▸ What needs to be done:
If "Intra" shows up in a line of the material, return that line.

== Input material ==

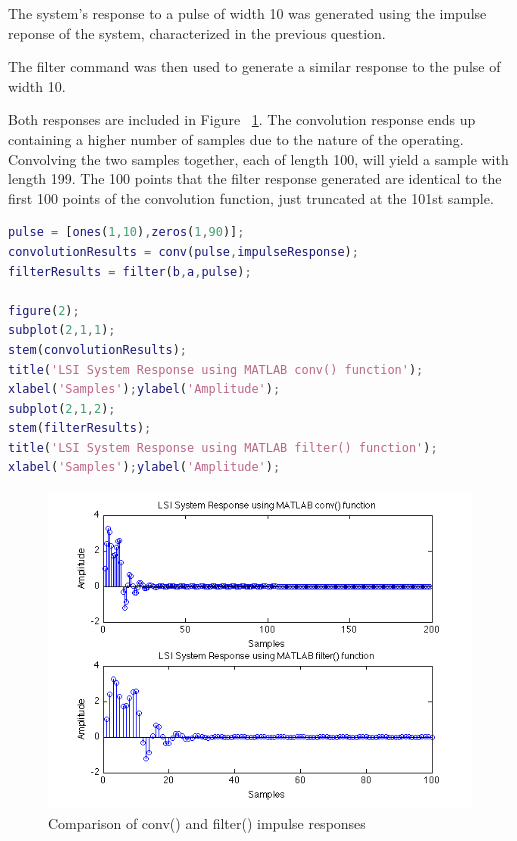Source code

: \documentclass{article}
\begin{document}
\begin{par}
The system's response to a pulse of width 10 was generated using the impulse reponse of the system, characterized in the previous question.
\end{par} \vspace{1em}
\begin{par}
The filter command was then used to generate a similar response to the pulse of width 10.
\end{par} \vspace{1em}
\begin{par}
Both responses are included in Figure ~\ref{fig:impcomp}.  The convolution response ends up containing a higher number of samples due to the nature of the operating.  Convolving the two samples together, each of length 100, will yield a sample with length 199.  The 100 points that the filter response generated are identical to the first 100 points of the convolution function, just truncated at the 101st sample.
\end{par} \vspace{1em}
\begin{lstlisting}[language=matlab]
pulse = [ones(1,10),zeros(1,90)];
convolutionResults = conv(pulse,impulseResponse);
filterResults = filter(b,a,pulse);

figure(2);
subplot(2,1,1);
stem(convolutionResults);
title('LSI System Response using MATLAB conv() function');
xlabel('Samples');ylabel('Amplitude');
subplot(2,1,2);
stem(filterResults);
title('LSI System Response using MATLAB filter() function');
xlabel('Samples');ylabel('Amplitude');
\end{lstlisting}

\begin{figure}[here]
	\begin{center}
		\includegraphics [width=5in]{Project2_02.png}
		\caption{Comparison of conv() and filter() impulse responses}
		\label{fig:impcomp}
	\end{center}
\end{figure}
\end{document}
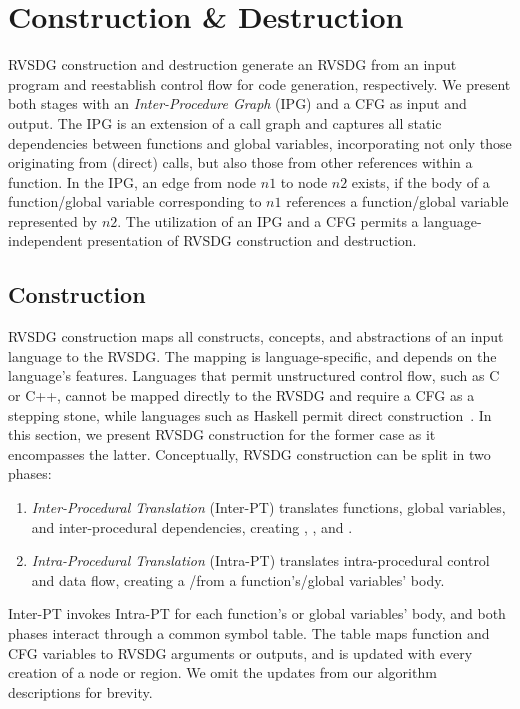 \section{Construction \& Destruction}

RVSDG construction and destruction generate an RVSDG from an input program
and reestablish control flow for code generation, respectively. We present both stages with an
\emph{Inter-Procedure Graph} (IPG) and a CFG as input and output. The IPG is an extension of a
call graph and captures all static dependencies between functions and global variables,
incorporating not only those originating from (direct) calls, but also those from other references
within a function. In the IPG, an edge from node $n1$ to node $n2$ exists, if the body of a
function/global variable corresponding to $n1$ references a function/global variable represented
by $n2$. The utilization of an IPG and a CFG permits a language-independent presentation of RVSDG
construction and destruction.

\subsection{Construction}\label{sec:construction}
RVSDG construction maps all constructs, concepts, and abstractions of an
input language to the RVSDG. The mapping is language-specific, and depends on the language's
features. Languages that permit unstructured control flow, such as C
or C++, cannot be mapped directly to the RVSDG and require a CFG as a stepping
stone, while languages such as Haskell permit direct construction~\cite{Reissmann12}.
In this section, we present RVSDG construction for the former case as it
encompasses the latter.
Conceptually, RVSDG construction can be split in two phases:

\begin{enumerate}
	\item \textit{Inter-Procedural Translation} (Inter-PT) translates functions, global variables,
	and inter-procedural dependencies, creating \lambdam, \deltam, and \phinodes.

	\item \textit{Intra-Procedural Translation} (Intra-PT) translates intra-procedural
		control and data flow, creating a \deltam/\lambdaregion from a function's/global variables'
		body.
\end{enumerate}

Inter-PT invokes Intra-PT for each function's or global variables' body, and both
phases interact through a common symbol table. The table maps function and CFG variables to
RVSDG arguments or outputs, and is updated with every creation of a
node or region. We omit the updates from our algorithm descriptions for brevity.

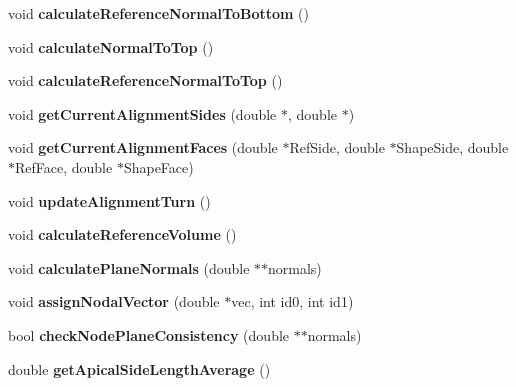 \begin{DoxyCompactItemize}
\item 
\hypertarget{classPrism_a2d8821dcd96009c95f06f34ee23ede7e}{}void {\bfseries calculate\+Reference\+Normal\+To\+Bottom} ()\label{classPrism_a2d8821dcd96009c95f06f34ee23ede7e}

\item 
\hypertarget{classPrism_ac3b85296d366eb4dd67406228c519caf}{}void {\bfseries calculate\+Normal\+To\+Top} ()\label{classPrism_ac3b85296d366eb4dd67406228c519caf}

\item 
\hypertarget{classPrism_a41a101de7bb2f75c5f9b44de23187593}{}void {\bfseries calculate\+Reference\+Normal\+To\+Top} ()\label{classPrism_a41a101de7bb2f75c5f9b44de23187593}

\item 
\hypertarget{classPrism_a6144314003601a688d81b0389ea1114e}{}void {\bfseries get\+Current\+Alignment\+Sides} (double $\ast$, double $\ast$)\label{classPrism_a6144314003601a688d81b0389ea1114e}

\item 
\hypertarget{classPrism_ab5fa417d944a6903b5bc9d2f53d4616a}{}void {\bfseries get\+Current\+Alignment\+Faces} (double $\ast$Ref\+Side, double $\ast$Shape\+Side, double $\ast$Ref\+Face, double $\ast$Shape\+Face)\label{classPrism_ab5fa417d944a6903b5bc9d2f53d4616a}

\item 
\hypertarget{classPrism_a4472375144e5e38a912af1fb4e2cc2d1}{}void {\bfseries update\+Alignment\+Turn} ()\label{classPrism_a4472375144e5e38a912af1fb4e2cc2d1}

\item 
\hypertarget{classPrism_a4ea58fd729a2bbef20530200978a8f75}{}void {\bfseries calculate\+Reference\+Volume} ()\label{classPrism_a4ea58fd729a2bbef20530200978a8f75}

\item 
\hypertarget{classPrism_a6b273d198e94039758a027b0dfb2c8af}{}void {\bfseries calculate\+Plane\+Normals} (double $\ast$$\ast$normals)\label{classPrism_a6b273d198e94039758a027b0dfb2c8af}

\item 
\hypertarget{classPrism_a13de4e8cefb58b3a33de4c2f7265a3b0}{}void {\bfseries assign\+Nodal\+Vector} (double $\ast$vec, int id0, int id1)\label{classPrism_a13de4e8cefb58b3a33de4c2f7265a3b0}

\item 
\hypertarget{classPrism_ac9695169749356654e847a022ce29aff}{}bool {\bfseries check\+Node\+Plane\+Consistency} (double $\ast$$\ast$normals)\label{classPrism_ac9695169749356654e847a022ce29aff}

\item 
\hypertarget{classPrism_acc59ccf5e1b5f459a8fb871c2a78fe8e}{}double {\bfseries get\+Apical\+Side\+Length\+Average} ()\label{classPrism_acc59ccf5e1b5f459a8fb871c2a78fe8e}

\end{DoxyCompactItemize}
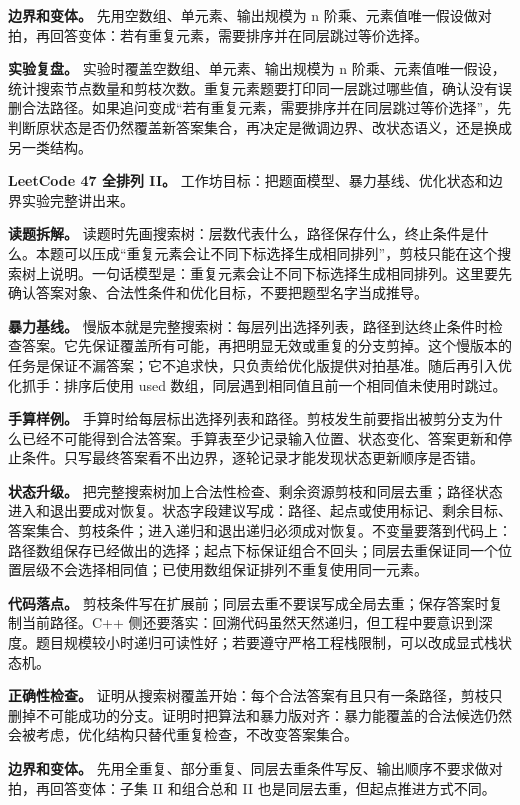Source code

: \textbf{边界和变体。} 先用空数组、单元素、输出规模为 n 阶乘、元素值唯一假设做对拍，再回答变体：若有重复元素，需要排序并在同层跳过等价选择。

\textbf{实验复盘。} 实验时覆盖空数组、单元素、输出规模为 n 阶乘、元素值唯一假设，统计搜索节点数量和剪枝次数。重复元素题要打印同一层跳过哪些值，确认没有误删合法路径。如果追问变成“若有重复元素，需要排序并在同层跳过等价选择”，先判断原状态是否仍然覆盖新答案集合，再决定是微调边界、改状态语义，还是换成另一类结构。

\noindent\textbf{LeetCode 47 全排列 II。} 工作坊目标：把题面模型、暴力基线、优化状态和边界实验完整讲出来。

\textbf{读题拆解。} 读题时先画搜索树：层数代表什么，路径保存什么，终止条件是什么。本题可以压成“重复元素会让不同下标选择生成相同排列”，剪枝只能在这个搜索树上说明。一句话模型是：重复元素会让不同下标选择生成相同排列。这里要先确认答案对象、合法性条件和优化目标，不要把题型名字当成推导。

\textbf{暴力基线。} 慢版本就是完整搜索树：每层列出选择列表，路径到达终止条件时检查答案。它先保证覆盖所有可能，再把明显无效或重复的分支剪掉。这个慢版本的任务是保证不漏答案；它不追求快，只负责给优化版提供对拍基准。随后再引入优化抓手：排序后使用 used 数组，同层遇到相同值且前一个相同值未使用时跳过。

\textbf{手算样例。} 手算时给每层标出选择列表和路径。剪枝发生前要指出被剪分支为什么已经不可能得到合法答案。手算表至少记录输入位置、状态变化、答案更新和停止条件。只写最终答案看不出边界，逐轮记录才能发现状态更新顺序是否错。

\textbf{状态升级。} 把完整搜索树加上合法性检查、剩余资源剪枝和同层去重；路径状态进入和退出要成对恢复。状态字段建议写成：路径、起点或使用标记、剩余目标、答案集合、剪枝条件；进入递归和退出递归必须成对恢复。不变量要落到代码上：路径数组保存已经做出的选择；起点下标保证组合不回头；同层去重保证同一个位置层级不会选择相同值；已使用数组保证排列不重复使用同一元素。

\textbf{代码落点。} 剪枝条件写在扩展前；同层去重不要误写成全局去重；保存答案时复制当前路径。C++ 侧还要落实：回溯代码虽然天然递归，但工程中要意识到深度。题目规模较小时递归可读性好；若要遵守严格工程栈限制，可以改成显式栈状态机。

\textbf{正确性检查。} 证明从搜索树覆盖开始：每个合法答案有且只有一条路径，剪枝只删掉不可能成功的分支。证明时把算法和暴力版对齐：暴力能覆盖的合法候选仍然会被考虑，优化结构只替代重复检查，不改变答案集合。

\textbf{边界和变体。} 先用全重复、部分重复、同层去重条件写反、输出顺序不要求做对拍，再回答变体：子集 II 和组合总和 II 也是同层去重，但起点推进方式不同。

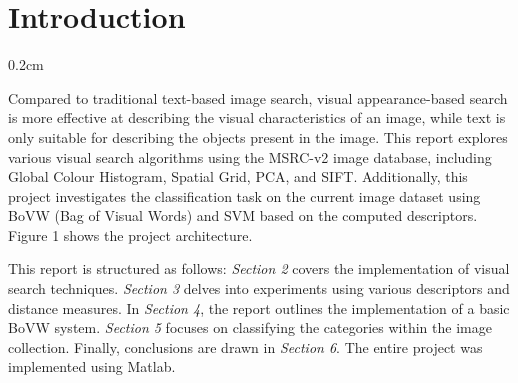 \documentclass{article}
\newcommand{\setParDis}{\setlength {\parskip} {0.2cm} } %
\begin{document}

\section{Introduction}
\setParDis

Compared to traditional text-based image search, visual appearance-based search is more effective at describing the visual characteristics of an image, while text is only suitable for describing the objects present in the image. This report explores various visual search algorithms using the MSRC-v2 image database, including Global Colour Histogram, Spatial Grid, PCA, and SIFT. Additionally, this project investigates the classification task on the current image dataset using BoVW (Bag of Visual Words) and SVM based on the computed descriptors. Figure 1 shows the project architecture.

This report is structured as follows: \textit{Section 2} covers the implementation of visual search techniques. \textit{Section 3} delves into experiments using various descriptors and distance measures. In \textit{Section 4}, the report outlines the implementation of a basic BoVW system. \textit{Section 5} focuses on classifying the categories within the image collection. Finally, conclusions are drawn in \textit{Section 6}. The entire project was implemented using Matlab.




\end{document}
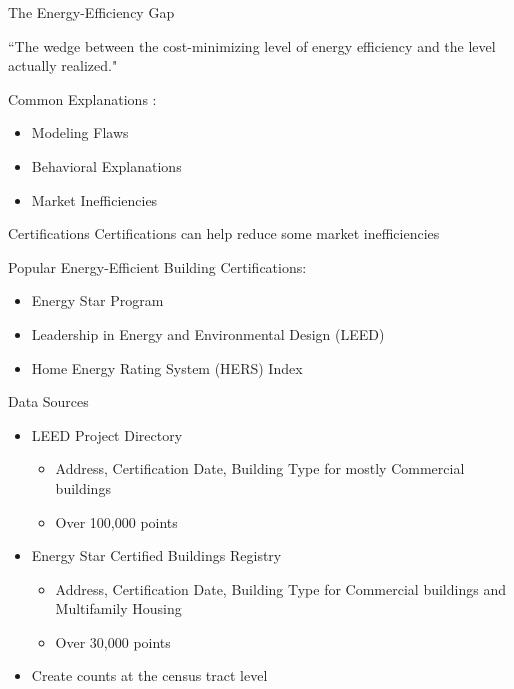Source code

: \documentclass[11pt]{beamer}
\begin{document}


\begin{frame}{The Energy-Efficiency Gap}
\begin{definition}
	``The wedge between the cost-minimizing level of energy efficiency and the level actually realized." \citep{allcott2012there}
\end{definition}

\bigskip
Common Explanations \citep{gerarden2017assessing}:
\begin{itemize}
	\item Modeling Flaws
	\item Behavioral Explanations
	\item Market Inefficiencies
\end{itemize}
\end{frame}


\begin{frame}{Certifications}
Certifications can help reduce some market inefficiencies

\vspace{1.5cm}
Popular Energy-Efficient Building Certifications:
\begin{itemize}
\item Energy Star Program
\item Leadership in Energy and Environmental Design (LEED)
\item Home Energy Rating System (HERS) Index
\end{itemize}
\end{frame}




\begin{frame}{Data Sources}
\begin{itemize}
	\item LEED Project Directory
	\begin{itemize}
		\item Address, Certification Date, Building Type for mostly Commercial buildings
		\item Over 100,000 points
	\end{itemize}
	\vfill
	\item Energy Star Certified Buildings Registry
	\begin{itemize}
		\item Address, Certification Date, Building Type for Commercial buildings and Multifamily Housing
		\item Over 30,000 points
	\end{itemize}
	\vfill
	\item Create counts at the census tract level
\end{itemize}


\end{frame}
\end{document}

===

▸ Result below:
	\item \textit{Intra-Procedural Translation} (Intra-PT) translates intra-procedural
Inter-PT invokes Intra-PT for each function's or global variables' body, and both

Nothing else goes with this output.